The Dutch LFS is a monthly household survey using a rotating panel with five waves at quarterly intervals. The LFS is based on an address sample using a two-stage design in which the first stage consists of municipalities and the second consists of addresses. A stratified simple random sample is drawn based on the household age, ethnicity and registered unemployment composition. All households, to a maximum of eight, that are residents at the address are invited to participate. Within each household, all members of 15 years and older are eligible; they form the potential labor force population. The LFS contains a variety of topics, from employment status, profession and working hours to educational level, but the main survey statistic is the unemployment rate.

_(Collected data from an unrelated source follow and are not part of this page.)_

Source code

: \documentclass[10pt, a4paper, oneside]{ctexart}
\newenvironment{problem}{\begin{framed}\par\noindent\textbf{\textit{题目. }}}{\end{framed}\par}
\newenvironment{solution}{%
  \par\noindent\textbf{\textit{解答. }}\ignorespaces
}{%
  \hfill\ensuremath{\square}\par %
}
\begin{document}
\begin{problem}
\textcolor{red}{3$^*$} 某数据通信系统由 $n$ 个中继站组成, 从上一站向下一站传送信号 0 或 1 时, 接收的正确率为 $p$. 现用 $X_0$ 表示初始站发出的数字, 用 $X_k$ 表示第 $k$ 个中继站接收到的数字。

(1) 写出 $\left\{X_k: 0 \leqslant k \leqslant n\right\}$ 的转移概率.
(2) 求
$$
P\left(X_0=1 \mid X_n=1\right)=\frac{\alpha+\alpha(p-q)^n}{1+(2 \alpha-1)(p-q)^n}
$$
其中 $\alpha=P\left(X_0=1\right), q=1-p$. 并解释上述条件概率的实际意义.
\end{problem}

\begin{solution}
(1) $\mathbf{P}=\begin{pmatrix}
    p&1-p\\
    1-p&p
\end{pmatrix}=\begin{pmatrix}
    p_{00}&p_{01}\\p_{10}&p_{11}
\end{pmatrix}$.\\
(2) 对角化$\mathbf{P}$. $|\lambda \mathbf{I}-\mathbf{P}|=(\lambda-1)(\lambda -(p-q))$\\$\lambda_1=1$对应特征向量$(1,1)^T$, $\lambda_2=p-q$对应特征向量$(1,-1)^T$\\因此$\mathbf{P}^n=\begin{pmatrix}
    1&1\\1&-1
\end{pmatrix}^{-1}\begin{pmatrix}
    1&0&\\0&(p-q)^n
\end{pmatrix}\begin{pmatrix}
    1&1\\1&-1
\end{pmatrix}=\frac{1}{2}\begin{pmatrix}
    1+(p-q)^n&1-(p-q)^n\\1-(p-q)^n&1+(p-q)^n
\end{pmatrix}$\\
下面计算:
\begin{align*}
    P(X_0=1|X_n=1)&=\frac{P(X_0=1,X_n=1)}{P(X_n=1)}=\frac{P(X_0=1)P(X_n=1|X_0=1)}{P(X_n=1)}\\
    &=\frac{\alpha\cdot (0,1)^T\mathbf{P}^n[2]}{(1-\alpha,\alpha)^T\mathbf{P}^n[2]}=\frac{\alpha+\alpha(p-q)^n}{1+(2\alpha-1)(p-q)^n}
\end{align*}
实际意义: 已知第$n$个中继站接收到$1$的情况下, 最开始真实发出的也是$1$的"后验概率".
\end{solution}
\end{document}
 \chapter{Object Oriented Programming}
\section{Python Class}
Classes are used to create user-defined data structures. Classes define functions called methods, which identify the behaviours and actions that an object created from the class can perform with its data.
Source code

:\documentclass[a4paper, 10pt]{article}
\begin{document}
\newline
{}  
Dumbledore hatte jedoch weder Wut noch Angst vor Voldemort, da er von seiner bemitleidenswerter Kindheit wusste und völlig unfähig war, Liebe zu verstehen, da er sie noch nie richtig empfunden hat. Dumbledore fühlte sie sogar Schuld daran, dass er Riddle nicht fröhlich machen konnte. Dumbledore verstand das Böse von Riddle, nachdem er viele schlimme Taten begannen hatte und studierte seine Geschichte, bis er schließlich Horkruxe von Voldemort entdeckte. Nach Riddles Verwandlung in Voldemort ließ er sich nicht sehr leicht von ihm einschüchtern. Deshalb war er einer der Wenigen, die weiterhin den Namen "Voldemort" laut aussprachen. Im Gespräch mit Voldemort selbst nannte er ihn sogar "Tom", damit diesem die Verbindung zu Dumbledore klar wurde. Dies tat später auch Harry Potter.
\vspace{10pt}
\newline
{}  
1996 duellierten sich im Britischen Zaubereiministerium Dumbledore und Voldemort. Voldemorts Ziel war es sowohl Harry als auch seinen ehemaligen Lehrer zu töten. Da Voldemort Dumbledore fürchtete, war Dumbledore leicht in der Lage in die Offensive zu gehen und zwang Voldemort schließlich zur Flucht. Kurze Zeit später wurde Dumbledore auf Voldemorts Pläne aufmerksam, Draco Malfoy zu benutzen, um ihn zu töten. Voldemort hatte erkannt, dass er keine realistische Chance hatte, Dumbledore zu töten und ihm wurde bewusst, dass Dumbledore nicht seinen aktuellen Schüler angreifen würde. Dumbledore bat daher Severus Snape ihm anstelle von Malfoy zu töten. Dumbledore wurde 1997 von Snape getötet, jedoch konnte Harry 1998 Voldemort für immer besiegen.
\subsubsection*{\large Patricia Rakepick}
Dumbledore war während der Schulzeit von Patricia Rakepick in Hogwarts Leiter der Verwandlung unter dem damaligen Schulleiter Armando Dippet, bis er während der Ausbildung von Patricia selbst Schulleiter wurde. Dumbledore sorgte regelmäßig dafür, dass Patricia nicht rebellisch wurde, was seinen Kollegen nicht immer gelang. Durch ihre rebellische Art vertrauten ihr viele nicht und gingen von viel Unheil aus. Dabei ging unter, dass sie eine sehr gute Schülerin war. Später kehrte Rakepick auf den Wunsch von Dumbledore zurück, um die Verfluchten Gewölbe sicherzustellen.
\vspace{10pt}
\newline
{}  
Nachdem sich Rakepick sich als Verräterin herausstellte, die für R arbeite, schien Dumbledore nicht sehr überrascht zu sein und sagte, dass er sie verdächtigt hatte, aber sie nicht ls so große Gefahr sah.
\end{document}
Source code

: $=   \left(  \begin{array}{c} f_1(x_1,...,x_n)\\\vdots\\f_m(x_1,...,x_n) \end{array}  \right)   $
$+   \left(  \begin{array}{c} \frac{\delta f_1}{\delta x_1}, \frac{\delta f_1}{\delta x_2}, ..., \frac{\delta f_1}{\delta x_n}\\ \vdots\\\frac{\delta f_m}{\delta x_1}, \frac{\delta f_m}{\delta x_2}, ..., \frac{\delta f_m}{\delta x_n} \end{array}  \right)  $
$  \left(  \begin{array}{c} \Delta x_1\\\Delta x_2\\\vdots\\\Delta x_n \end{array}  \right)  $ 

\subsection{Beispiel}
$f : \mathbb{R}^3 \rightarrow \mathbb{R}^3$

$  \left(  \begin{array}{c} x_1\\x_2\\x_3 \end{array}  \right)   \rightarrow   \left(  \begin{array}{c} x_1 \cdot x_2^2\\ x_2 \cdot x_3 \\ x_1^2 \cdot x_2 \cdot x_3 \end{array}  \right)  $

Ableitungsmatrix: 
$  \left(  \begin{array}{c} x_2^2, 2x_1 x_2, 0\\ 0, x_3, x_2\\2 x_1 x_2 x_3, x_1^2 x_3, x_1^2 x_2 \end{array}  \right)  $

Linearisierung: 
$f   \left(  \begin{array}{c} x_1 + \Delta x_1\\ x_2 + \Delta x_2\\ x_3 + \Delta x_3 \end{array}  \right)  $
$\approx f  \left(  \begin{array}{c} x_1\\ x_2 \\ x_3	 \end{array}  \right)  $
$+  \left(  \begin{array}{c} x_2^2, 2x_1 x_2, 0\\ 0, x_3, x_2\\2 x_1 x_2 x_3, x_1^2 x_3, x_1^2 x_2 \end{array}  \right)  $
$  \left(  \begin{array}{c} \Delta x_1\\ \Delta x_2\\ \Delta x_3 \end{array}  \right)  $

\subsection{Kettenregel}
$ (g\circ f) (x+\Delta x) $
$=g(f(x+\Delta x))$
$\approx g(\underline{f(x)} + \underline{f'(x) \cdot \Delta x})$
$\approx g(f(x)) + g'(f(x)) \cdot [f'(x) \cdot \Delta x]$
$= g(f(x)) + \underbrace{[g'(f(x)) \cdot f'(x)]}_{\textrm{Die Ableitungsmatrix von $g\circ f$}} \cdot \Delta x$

Up to 2010, the LFS consisted of a face-to-face first wave and telephone subsequent waves. For various reasons, costs being the most important, the first wave went through a major redesign. The other waves were left unchanged, except for a few relatively small changes to the questionnaires. The redesign consisted of two phases: First, telephone was added as a survey mode, and, second, also Web was added as a survey mode. In the first phase, the face-to-face first wave was replaced by a concurrent mode design where all households with at least one listed/registered phone number were assigned to telephone and all other households to face-to-face. The listed phone numbers consist of both landline and mobile phone numbers that can be bought from commercial vendors. In the second phase, the telephone and face-to-face concurrent design was preceded by a Web invitation, resulting in a mix of a sequential and a concurrent design. All households were sent an invitation to participate through an on-line questionnaire. Nonresponding households were approached by telephone if a listed number was available and otherwise by face-to-face. The first phase was performed during 2010 and the second phase during 2012. In both years large parallel samples were drawn in order to assess method effects between the designs on the unemployment rate. The 2010 parallel run compared the old design to the intermediate concurrent design and the 2012 parallel run compared the intermediate design to the final design with all three modes.

The redesign did not change the data collection strategy per mode. In all years, the face-to-face contact strategy for the LFS first wave consists of a maximum of six visits to the address and contacts are varied over days of the week and times during the day. If no contact is made at the sixth visit, then the address is processed as a noncontact. The telephone contact strategy consists of three series of three calls. The three series are termed contact attempts and represent three different interviewer shifts. In each shift the phone number is called three times with a time lag of roughly an hour. The Web strategy is an advance letter with a login code to a website and two reminder letters with time lags of one week.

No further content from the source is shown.